Speed may be the single greatest advantage to arbitration over litigation. Stories of crowded court dockets are legion, and it is not unusual for a dispute to languish in court for years. Although arbitrations can be slowed where they involve multiple parties or cross-border disputes, more often than not they will be resolved more quickly than a dispute filed in court. That hastens finality and it enables the litigants to spend less time litigating, and more time running their businesses.
Most lawyers now recognize that arbitration is not necessarily less expensive than litigation; instead, the opposite may be true. Not only is the cost of instituting arbitration more expensive than filing a complaint in court, the parties also must pay the fees of the private arbitration panel, which can include as many as three high-priced lawyers or retired judges. Thus, in a low-dollar dispute, arbitration may be financially impractical. That being said, the real cost savings in arbitration lies in the likelihood that an arbitrator will be less inclined than a judge to entertain extensive discovery and motions practice, both of which frequently drive the fees and costs of litigation. Thus, when there is a concern that the cost of discovery might outstrip the value of the case, arbitration may be a better alternative.
3. Ongoing relationships
By design, the arbitration process tends to be less formal and more collegial than traditional courtroom litigation, which tends to be more adversarial in nature. This may not matter when litigants have no continuing relationship, but when there is an ongoing business relationship that the parties may wish to preserve, arbitration may be more conducive to success.

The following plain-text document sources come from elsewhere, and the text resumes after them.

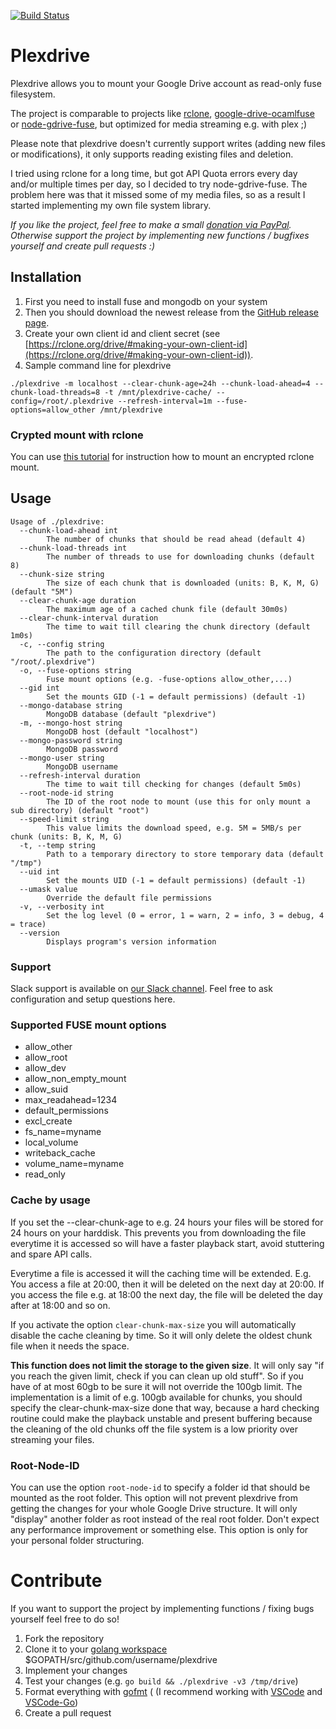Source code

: [![Build Status](https://travis-ci.org/dweidenfeld/plexdrive.svg?branch=master)](https://travis-ci.org/dweidenfeld/plexdrive)

# Plexdrive
Plexdrive allows you to mount your Google Drive account as read-only fuse filesystem.

The project is comparable to projects like [rclone](https://rclone.org/), 
[google-drive-ocamlfuse](https://github.com/astrada/google-drive-ocamlfuse) or 
[node-gdrive-fuse](https://github.com/thejinx0r/node-gdrive-fuse), 
but optimized for media streaming e.g. with plex ;)

Please note that plexdrive doesn't currently support writes (adding new files or modifications), it only supports reading existing files and deletion. 

I tried using rclone for a long time, but got API Quota errors every day and/or multiple times per day, so I decided to try node-gdrive-fuse. The problem here was that it missed some of my media files, so as a result I started implementing my own file system library.

_If you like the project, feel free to make a small [donation via PayPal](https://www.paypal.me/dowei). Otherwise support the project by implementing new functions / bugfixes yourself and create pull requests :)_

## Installation
1. First you need to install fuse and mongodb on your system 
2. Then you should download the newest release from the [GitHub release page](https://github.com/dweidenfeld/plexdrive/releases).
3. Create your own client id and client secret (see [https://rclone.org/drive/#making-your-own-client-id](https://rclone.org/drive/#making-your-own-client-id)).
4. Sample command line for plexdrive
```
./plexdrive -m localhost --clear-chunk-age=24h --chunk-load-ahead=4 --chunk-load-threads=8 -t /mnt/plexdrive-cache/ --config=/root/.plexdrive --refresh-interval=1m --fuse-options=allow_other /mnt/plexdrive

```

### Crypted mount with rclone
You can use [this tutorial](TUTORIAL.md) for instruction how to mount an encrypted rclone mount.

## Usage
```
Usage of ./plexdrive:
  --chunk-load-ahead int
        The number of chunks that should be read ahead (default 4)
  --chunk-load-threads int
        The number of threads to use for downloading chunks (default 8)
  --chunk-size string
        The size of each chunk that is downloaded (units: B, K, M, G) (default "5M")
  --clear-chunk-age duration
        The maximum age of a cached chunk file (default 30m0s)
  --clear-chunk-interval duration
        The time to wait till clearing the chunk directory (default 1m0s)
  -c, --config string
        The path to the configuration directory (default "/root/.plexdrive")
  -o, --fuse-options string
        Fuse mount options (e.g. -fuse-options allow_other,...)
  --gid int
        Set the mounts GID (-1 = default permissions) (default -1)
  --mongo-database string
        MongoDB database (default "plexdrive")
  -m, --mongo-host string
        MongoDB host (default "localhost")
  --mongo-password string
        MongoDB password
  --mongo-user string
        MongoDB username
  --refresh-interval duration
        The time to wait till checking for changes (default 5m0s)
  --root-node-id string
        The ID of the root node to mount (use this for only mount a sub directory) (default "root")
  --speed-limit string
        This value limits the download speed, e.g. 5M = 5MB/s per chunk (units: B, K, M, G)
  -t, --temp string
        Path to a temporary directory to store temporary data (default "/tmp")
  --uid int
        Set the mounts UID (-1 = default permissions) (default -1)
  --umask value
        Override the default file permissions
  -v, --verbosity int
        Set the log level (0 = error, 1 = warn, 2 = info, 3 = debug, 4 = trace)
  --version
        Displays program's version information
```

### Support 
Slack support is available on [our Slack channel](https://plexdrive.slack.com/shared_invite/MTg1NTg5NzY2Njc4LTE0OTUwNDU3NzAtMjJjNWRiMTAxMg). 
Feel free to ask configuration and setup questions here.

### Supported FUSE mount options
* allow_other
* allow_root
* allow_dev
* allow_non_empty_mount
* allow_suid
* max_readahead=1234
* default_permissions
* excl_create
* fs_name=myname
* local_volume
* writeback_cache
* volume_name=myname
* read_only

### Cache by usage
If you set the --clear-chunk-age to e.g. 24 hours your files will be stored
for 24 hours on your harddisk. This prevents you from downloading the file
everytime it is accessed so will have a faster playback start, avoid stuttering
and spare API calls. 

Everytime a file is accessed it will the caching time will be extended.
E.g. You access a file at 20:00, then it will be deleted on the next day at
20:00. If you access the file e.g. at 18:00 the next day, the file will be
deleted the day after at 18:00 and so on.

If you activate the option `clear-chunk-max-size` you will automatically disable
the cache cleaning by time. So it will only delete the oldest chunk file when it 
needs the space.

**This function does not limit the storage to the given size**. It will only say
"if you reach the given limit, check if you can clean up old stuff". So if you have
of at most 60gb to be sure it will not override the 100gb limit. The implementation is 
a limit of e.g. 100gb available for chunks, you should specify the clear-chunk-max-size 
done that way, because a hard checking routine could make the playback unstable and 
present buffering because the cleaning of the old chunks off the file system is a low 
priority over streaming your files.


### Root-Node-ID
You can use the option `root-node-id` to specify a folder id that should be mounted as
the root folder. This option will not prevent plexdrive from getting the changes for your
whole Google Drive structure. It will only "display" another folder as root instead of the
real root folder.
Don't expect any performance improvement or something else. This option is only for your
personal folder structuring.

# Contribute
If you want to support the project by implementing functions / fixing bugs
yourself feel free to do so!

1. Fork the repository
2. Clone it to your [golang workspace](https://golang.org/doc/code.html) $GOPATH/src/github.com/username/plexdrive
3. Implement your changes
4. Test your changes (e.g. `go build && ./plexdrive -v3 /tmp/drive`)
5. Format everything with [gofmt](https://golang.org/cmd/gofmt/) (
(I recommend working with [VSCode](https://code.visualstudio.com/) and [VSCode-Go](https://github.com/lukehoban/vscode-go))
6. Create a pull request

One of the most compelling advantages of arbitration is the ability to keep the dispute—and its resolution—under wraps. In arbitration, there is no public hearing and, thus, no public record. The parties may agree as part of their pre-dispute arbitration clause that they will maintain such disputes in confidence. This can provide terrific value to a company that would prefer to avoid publicity, or a dispute that is likely to involve commercially sensitive matters. 5. The law
If you’re still leaning toward arbitration, consider one final question: On what basis do you want your dispute to be decided? In a courtroom, the judge is constrained by the law as it is reflected in statutes and prior decisions, and the trial will be governed by the rules of evidence.
In contrast, arbitrators are not constrained by statutes or case law, nor are the proceedings before them governed by the rules of evidence; instead, they have much greater flexibility to consider whatever evidence they want (including evidence that would be excluded in a trial) and then reach a decision that they perceive to be equitable, even if it is not precisely consistent with the law. While this may work to your advantage, it may also generate substantial uncertainty about the process, and most business owners would prefer to avoid uncertainty.
On a related note, arbitration avoids the risk of a “run-away jury” and it minimizes exposure to punitive damages.
Consider whether technical competence is likely to be important to understanding the issues in dispute. If you proceed in court, it is conceivable that the judge will have no substantive expertise in your industry, and that may limit the court’s ability to evaluate the evidence. In arbitration, however, you will have the ability to select an arbitrator with subject-matter expertise. While that may not matter in most cases, it is not difficult to appreciate why many construction disputes are resolved through arbitration instead of litigation.
The right to appeal the decision of the trial court should not be overlooked. Although trial court verdicts are not casually reversed, judges do make mistakes and the ability to request a “second look” by an appellate panel is an important procedural safeguard. In arbitration, however, the arbitrator’s decision generally is not subject to appeal.
The foregoing is not an exhaustive list of factors to consider, and there is no one-size-fits-all answer to the question. This should, however, get you started asking (and answering) the right questions.